• [To do]
Tell how many lines contain the string "Python" in the material underneath; the reply is that number and no more.
· · ·
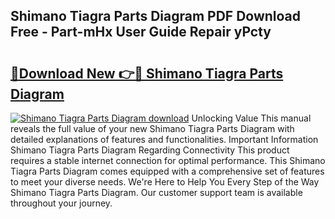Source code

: ## Shimano Tiagra Parts Diagram PDF Download Free - Part-mHx User Guide Repair yPcty

# <h2><a href="http://dfk2v08.blite.top/?on=Shimano+Tiagra+Parts+Diagram">🔗Download New 👉🔴 Shimano Tiagra Parts Diagram</a></h2>

[![Shimano Tiagra Parts Diagram download](https://i.imgur.com/lujVjoI.png)](http://dfk2v08.blite.top/?on=Shimano+Tiagra+Parts+Diagram)
Unlocking Value This manual reveals the full value of your new Shimano Tiagra Parts Diagram with detailed explanations of features and functionalities. Important Information Shimano Tiagra Parts Diagram Regarding Connectivity This product requires a stable internet connection for optimal performance. This Shimano Tiagra Parts Diagram comes equipped with a comprehensive set of features to meet your diverse needs. We're Here to Help You Every Step of the Way Shimano Tiagra Parts Diagram. Our customer support team is available throughout your journey.
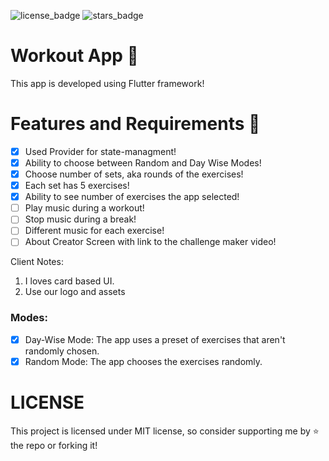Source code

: ![license_badge]
![stars_badge]

# Workout App 💪

This app is developed using Flutter framework!

# Features and Requirements 🎈

- [x] Used Provider for state-managment!
- [x] Ability to choose between Random and Day Wise Modes!
- [x] Choose number of sets, aka rounds of the exercises!
- [x] Each set has 5 exercises!
- [x] Ability to see number of exercises the app selected!
- [ ] Play music during a workout!
- [ ] Stop music during a break!
- [ ] Different music for each exercise!
- [ ] About Creator Screen with link to the challenge maker video!

Client Notes:
1. I loves card based UI.
2. Use our logo and assets

### Modes:
- [x] Day-Wise Mode: The app uses a preset of exercises that aren't randomly chosen.
- [x] Random Mode: The app chooses the exercises randomly.

# LICENSE

This project is licensed under MIT license, so consider supporting me by ⭐ the repo or forking it!

[license_badge]: https://img.shields.io/github/license/yazeedalkhalaf/Workout_App?style=for-the-badge
[stars_badge]: https://img.shields.io/github/stars/YazeedAlKhalaf/Workout_App?style=for-the-badge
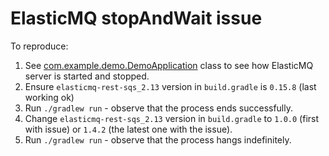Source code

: # ElasticMQ stopAndWait issue

To reproduce:

1. See [com.example.demo.DemoApplication](https://github.com/mgr32/elasticmq-stopandwait-issue/blob/main/src/main/java/com/example/demo/DemoApplication.java) class to see how ElasticMQ server is started and stopped.  
2. Ensure `elasticmq-rest-sqs_2.13` version in `build.gradle` is `0.15.8` (last working ok) 
3. Run `./gradlew run` - observe that the process ends successfully.
4. Change `elasticmq-rest-sqs_2.13` version in `build.gradle` to `1.0.0` (first with issue) or `1.4.2` (the latest one with the issue).
5. Run `./gradlew run` - observe that the process hangs indefinitely.
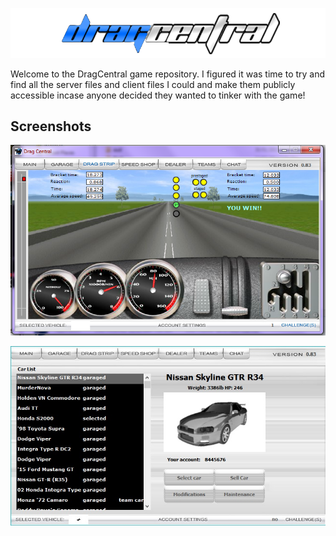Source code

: ![Game Logo](https://raw.githubusercontent.com/ciullaanthonyj/dragcentral/main/images/dclogo.png)

Welcome to the DragCentral game repository. I figured it was time to try and find all the server files and client files I could and make them publicly accessible incase anyone decided they wanted to tinker with the game!

## Screenshots

![Perfect Run](https://raw.githubusercontent.com/ciullaanthonyj/dragcentral/main/images/dcperfect.png)

![Garage](https://raw.githubusercontent.com/ciullaanthonyj/dragcentral/main/images/garage.jpg)
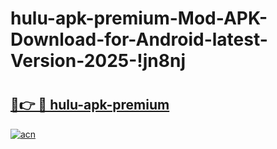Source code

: # hulu-apk-premium-Mod-APK-Download-for-Android-latest-Version-2025-!jn8nj

# <h2><a href="https://rf3ozc.esa.edu.pl?title=hulu-apk-premium&ref=jn8nj">🔗👉 🔴 hulu-apk-premium</a></h2>

[![acn](https://github.com/user-attachments/assets/0f9c940e-d8b0-45ae-aac7-cd30a18b3e1c)](https://rf3ozc.esa.edu.pl?title=hulu-apk-premium&ref=jn8nj)

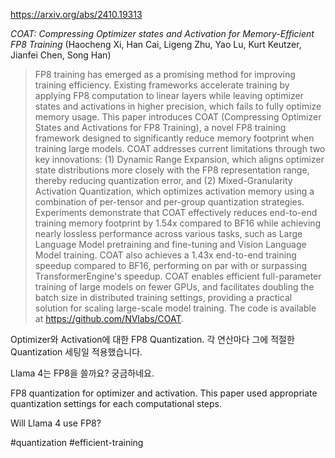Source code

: https://arxiv.org/abs/2410.19313

*COAT: Compressing Optimizer states and Activation for Memory-Efficient FP8 Training* (Haocheng Xi, Han Cai, Ligeng Zhu, Yao Lu, Kurt Keutzer, Jianfei Chen, Song Han)

> FP8 training has emerged as a promising method for improving training efficiency. Existing frameworks accelerate training by applying FP8 computation to linear layers while leaving optimizer states and activations in higher precision, which fails to fully optimize memory usage. This paper introduces COAT (Compressing Optimizer States and Activations for FP8 Training), a novel FP8 training framework designed to significantly reduce memory footprint when training large models. COAT addresses current limitations through two key innovations: (1) Dynamic Range Expansion, which aligns optimizer state distributions more closely with the FP8 representation range, thereby reducing quantization error, and (2) Mixed-Granularity Activation Quantization, which optimizes activation memory using a combination of per-tensor and per-group quantization strategies. Experiments demonstrate that COAT effectively reduces end-to-end training memory footprint by 1.54x compared to BF16 while achieving nearly lossless performance across various tasks, such as Large Language Model pretraining and fine-tuning and Vision Language Model training. COAT also achieves a 1.43x end-to-end training speedup compared to BF16, performing on par with or surpassing TransformerEngine's speedup. COAT enables efficient full-parameter training of large models on fewer GPUs, and facilitates doubling the batch size in distributed training settings, providing a practical solution for scaling large-scale model training. The code is available at https://github.com/NVlabs/COAT.

Optimizer와 Activation에 대한 FP8 Quantization. 각 연산마다 그에 적절한 Quantization 세팅일 적용했습니다.

Llama 4는 FP8을 쓸까요? 궁금하네요.

<english>
FP8 quantization for optimizer and activation. This paper used appropriate quantization settings for each computational steps.

Will Llama 4 use FP8?
</english>

#quantization #efficient-training 
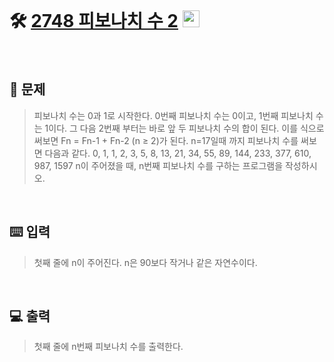 <br>

# 🛠️ [2748 피보나치 수 2](http://www.acmicpc.net/problem/2748) <img height="27px" width="27px" src="https://static.solved.ac/tier_small/5.svg"/>
<br>

## 📖 문제
>피보나치 수는 0과 1로 시작한다. 0번째 피보나치 수는 0이고, 1번째 피보나치 수는 1이다. 그 다음 2번째 부터는 바로 앞 두 피보나치 수의 합이 된다.
>이를 식으로 써보면 Fn = Fn-1 + Fn-2 (n ≥ 2)가 된다.
>n=17일때 까지 피보나치 수를 써보면 다음과 같다.
>0, 1, 1, 2, 3, 5, 8, 13, 21, 34, 55, 89, 144, 233, 377, 610, 987, 1597
>n이 주어졌을 때, n번째 피보나치 수를 구하는 프로그램을 작성하시오.

<br>

## ⌨️ 입력
>첫째 줄에 n이 주어진다. n은 90보다 작거나 같은 자연수이다.

<br>

## 💻 출력
>첫째 줄에 n번째 피보나치 수를 출력한다.

<br><br>
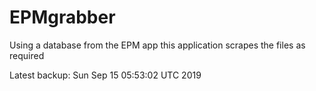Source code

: # EPMgrabber
Using a database from the EPM app this application scrapes the files as required


Latest backup: Sun Sep 15 05:53:02 UTC 2019
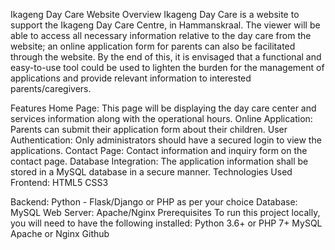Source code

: Ikageng Day Care Website
Overview
Ikageng Day Care is a website to support the Ikageng Day Care Centre, in Hammanskraal. The viewer will be able to access all necessary information relative to the day care from the website; an online application form for parents can also be facilitated through the website. By the end of this, it is envisaged that a functional and easy-to-use tool could be used to lighten the burden for the management of applications and provide relevant information to interested parents/caregivers.

Features
Home Page: This page will be displaying the day care center and services information along with the operational hours.
Online Application: Parents can submit their application form about their children.
User Authentication: Only administrators should have a secured login to view the applications.
Contact Page: Contact information and inquiry form on the contact page.
Database Integration: The application information shall be stored in a MySQL database in a secure manner.
Technologies Used
Frontend:
HTML5
CSS3


Backend:
Python - Flask/Django or PHP as per your choice
Database: MySQL
Web Server: Apache/Nginx
Prerequisites
To run this project locally, you will need to have the following installed:
Python 3.6+ or PHP 7+
MySQL
Apache or Nginx
Github
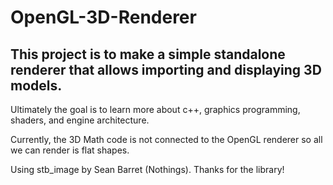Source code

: # OpenGL-3D-Renderer

## This project is to make a simple standalone  renderer that allows importing and displaying 3D models.

Ultimately the goal is to learn more about c++, graphics programming, shaders, and engine architecture.

Currently, the 3D Math code is not connected to the OpenGL renderer so all we can render is flat shapes.



Using stb_image by Sean Barret (Nothings). Thanks for the library!
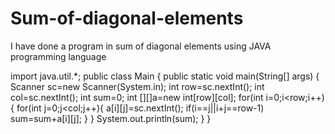 # Sum-of-diagonal-elements
I have done a program in sum of diagonal elements using JAVA programming language



import java.util.*;
public class Main
{
	public static void main(String[] args) {
	    Scanner sc=new Scanner(System.in);
	    int row=sc.nextInt();
	    int col=sc.nextInt();
	    int sum=0;
	    int [][]a=new int[row][col];
	    for(int i=0;i<row;i++){
	        for(int j=0;j<col;j++){
	            a[i][j]=sc.nextInt();
	            if(i==j||i+j==row-1)
	            sum=sum+a[i][j];
	        }
	    }
	    System.out.println(sum);
	}
}
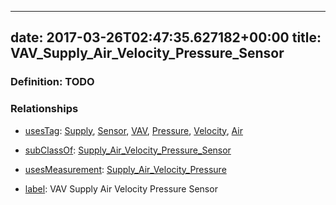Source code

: 
---
date: 2017-03-26T02:47:35.627182+00:00
title: VAV_Supply_Air_Velocity_Pressure_Sensor
---
### Definition: TODO

### Relationships

* [usesTag](https://brickschema.org/schema/1.0/BrickFrame#usesTag): [Supply](https://brickschema.org/schema/1.0/BrickTag#Supply), [Sensor](https://brickschema.org/schema/1.0/BrickTag#Sensor), [VAV](https://brickschema.org/schema/1.0/BrickTag#VAV), [Pressure](https://brickschema.org/schema/1.0/BrickTag#Pressure), [Velocity](https://brickschema.org/schema/1.0/BrickTag#Velocity), [Air](https://brickschema.org/schema/1.0/BrickTag#Air)

* [subClassOf](http://www.w3.org/2000/01/rdf-schema#subClassOf): [Supply_Air_Velocity_Pressure_Sensor](https://brickschema.org/schema/1.0/Brick#Supply_Air_Velocity_Pressure_Sensor)

* [usesMeasurement](https://brickschema.org/schema/1.0/BrickFrame#usesMeasurement): [Supply_Air_Velocity_Pressure](https://brickschema.org/schema/1.0/Brick#Supply_Air_Velocity_Pressure)

* [label](http://www.w3.org/2000/01/rdf-schema#label): VAV Supply Air Velocity Pressure Sensor
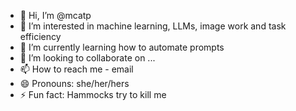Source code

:- 👋 Hi, I’m @mcatp
- 👀 I’m interested in machine learning, LLMs, image work and task efficiency
- 🌱 I’m currently learning how to automate prompts
- 💞️ I’m looking to collaborate on ...
- 📫 How to reach me - email
- 😄 Pronouns: she/her/hers
- ⚡ Fun fact: Hammocks try to kill me

<!---
mcatp/mcatp is a ✨ special ✨ repository because its `README.md` (this file) appears on your GitHub profile.
You can click the Preview link to take a look at your changes.
--->
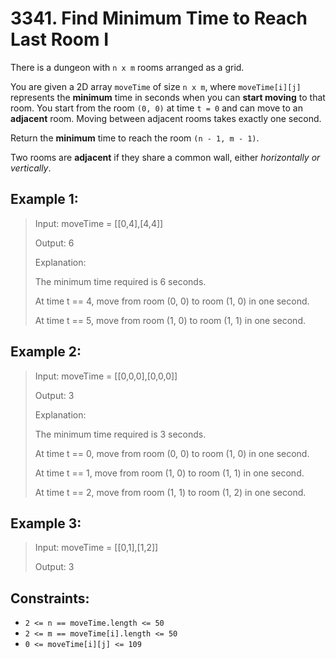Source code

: # 3341. Find Minimum Time to Reach Last Room I

There is a dungeon with `n x m` rooms arranged as a grid.

You are given a 2D array `moveTime` of size `n x m`, where `moveTime[i][j]` represents the **minimum** time in seconds when you can **start moving** to that room. You start from the room `(0, 0)` at time `t = 0` and can move to an **adjacent** room. Moving between adjacent rooms takes exactly one second.

Return the **minimum** time to reach the room `(n - 1, m - 1)`.

Two rooms are **adjacent** if they share a common wall, either *horizontally or vertically*.


## Example 1:

> Input: moveTime = [[0,4],[4,4]]
>
> Output: 6
>
> Explanation:
>
> The minimum time required is 6 seconds.
>
> At time t == 4, move from room (0, 0) to room (1, 0) in one second.
>
> At time t == 5, move from room (1, 0) to room (1, 1) in one second.


## Example 2:

> Input: moveTime = [[0,0,0],[0,0,0]]
>
> Output: 3
>
> Explanation:
>
> The minimum time required is 3 seconds.
>
> At time t == 0, move from room (0, 0) to room (1, 0) in one second.
>
> At time t == 1, move from room (1, 0) to room (1, 1) in one second.
>
> At time t == 2, move from room (1, 1) to room (1, 2) in one second.

## Example 3:

> Input: moveTime = [[0,1],[1,2]]
>
> Output: 3


## Constraints:

- `2 <= n == moveTime.length <= 50`
- `2 <= m == moveTime[i].length <= 50`
- `0 <= moveTime[i][j] <= 109`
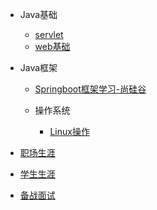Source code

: 
- Java基础
  - [servlet](./java-base-servlet/)
  - [web基础](./java-base-web/)
- Java框架

  - [Springboot框架学习-尚硅谷](./java-fw-springboot/)


  - 操作系统

      - [Linux操作](./sys-linux-series/)
- [职场生涯](./carreer-plan/)


- [学生生涯](./z-student-life/)

* [备战面试](./docs/a-0-interview)

  

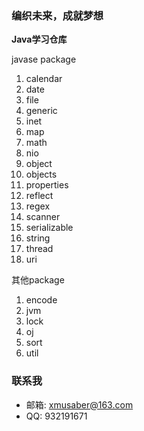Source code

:### 编织未来，成就梦想

**Java学习仓库**

javase package

1. calendar
2. date
3. file
4. generic
5. inet
6. map
6. math
7. nio
8. object
9. objects
10. properties
11. reflect
12. regex
13. scanner
14. serializable
15. string
16. thread
17. uri

其他package

1. encode
2. jvm
3. lock
4. oj
5. sort
6. util

### 联系我

- 邮箱: xmusaber@163.com
- QQ: 932191671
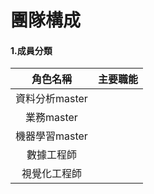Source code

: # 團隊構成
#### 1.成員分類

| 角色名稱          | 主要職能           |
|:----------------:|:----------------:|
| 資料分析master   |                  |
| 業務master   |                  |
| 機器學習master   |                  |
| 數據工程師   |                  |
| 視覺化工程師   |                  |


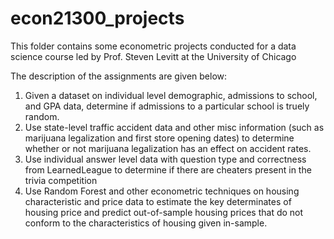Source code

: # econ21300_projects

This folder contains some econometric projects conducted for a data science course led by Prof. Steven Levitt at the University of Chicago

The description of the assignments are given below:

1) Given a dataset on individual level demographic, admissions to school, and GPA data, determine if admissions to a particular school is truely random.
2) Use state-level traffic accident data and other misc information (such as marijuana legalization and first store opening dates) to determine whether or not marijuana legalization has an effect on accident rates.
3) Use individual answer level data with question type and correctness from LearnedLeague to determine if there are cheaters present in the trivia competition
4) Use Random Forest and other econometric techniques on housing characteristic and price data to estimate the key determinates of housing price and predict out-of-sample housing prices that do not conform to the characteristics of housing given in-sample.

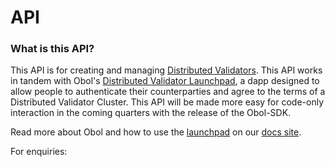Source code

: # API

### What is this API?

This API is for creating and managing [Distributed Validators](https://docs.obol.tech/docs/int/key-concepts#distributed-validator). This API works in tandem with Obol's [Distributed Validator Launchpad](https://holesky.launchpad.obol.org), a dapp designed to allow people to authenticate their counterparties and agree to the terms of a Distributed Validator Cluster. This API will be made more easy for code-only interaction in the coming quarters with the release of the Obol-SDK.

Read more about Obol and how to use the [launchpad](https://holesky.launchpad.obol.org) on our [docs site](https://docs.obol.tech/).

For enquiries:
· · ·
• [Output of the task]
2